From 2ea9944059a5073ecbd99fd61f39541bb92e0486 Mon Sep 17 00:00:00 2001
From: JulioV <JulioV@users.noreply.github.com>
Date: Wed, 10 Mar 2021 08:56:52 -0500
Subject: [PATCH] Update docs for add new data stream

---
 docs/datastreams/add-new-data-streams.md | 39 ++++++++++--------------
 1 file changed, 16 insertions(+), 23 deletions(-)

diff --git a/docs/datastreams/add-new-data-streams.md b/docs/datastreams/add-new-data-streams.md
index 12eaf216..b96e7eb2 100644
--- a/docs/datastreams/add-new-data-streams.md
+++ b/docs/datastreams/add-new-data-streams.md
@@ -1,29 +1,22 @@
 # Add New Data Streams
 
-A data stream is a set of sensor data collected using a specific type of **device** with a specific **format** and stored in a specific **container**. RAPIDS is agnostic to data streams' formats and containers (see the [Data Streams Introduction](../data-streams-introduction) for a list of supported data streams).

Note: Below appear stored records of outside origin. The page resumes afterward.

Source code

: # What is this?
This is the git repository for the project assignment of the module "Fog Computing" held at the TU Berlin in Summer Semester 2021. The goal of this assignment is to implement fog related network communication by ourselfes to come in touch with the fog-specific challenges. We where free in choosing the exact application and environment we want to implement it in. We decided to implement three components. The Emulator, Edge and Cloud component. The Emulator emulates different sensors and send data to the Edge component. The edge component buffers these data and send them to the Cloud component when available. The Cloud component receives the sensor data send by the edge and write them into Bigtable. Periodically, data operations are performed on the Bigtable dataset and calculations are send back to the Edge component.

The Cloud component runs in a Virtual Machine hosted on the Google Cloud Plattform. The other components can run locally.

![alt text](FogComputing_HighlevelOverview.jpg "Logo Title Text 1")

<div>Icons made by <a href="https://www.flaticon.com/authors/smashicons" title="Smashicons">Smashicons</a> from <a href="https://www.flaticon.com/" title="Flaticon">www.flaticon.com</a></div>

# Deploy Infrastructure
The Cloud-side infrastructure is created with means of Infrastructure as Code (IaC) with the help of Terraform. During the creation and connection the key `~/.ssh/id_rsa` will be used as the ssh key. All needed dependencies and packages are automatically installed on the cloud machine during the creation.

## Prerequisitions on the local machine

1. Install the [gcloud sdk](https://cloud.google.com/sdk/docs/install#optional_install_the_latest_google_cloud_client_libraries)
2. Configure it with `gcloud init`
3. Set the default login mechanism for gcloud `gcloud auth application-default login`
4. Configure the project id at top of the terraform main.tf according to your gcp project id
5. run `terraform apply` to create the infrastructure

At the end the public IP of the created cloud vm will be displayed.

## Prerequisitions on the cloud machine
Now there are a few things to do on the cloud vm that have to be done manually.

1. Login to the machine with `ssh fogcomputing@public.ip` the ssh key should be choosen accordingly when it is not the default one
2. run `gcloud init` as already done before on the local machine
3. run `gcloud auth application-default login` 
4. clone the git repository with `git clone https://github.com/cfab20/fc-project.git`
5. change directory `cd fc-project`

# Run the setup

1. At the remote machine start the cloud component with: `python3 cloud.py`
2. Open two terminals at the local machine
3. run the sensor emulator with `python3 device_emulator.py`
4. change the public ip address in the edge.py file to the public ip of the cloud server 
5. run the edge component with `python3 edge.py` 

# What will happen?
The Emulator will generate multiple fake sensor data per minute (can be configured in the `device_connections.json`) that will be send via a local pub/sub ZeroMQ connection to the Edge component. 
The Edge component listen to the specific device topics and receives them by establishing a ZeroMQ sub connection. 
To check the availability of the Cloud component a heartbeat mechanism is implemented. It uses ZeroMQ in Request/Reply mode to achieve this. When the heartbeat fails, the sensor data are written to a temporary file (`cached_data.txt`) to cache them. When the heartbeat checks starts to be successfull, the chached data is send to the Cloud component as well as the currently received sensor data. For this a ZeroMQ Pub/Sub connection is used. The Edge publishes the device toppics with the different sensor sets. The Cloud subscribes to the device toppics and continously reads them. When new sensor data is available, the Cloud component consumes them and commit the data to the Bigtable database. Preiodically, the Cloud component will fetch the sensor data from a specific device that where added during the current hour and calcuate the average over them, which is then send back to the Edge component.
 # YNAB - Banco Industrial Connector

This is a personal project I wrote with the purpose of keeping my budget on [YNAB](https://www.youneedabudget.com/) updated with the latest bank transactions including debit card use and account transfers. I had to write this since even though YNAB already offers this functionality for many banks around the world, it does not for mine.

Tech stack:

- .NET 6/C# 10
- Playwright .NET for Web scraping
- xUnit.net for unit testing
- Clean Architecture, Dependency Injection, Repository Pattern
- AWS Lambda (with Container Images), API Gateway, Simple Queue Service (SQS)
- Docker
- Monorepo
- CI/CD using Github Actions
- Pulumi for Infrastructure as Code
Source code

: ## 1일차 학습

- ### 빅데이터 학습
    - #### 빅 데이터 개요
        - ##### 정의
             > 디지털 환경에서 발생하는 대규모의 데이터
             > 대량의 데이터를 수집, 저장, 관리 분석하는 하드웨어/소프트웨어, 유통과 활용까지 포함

+A data stream is a set of sensor data collected using a specific type of **device** with a specific **format** and stored in a specific **container**. RAPIDS is agnostic to data streams' formats and container; see the [Data Streams Introduction](../data-streams-introduction) for a list of supported streams.
 
-In short, a format describes how raw data logged by a device maps to the data expected by RAPIDS, and a container is a script that connects to the database or file where that data is stored. 
+**A container** is queried with an R or Python script that connects to the database, API or file where your stream's raw data is stored. 
 
-The most common cases when you would want to implement a new data stream are:
-
-- You collected data with a mobile sensing app RAPIDS does not support yet. For example, [Beiwe](https://www.beiwe.org/) data stored in MySQL. You will need to define a new format and a new container.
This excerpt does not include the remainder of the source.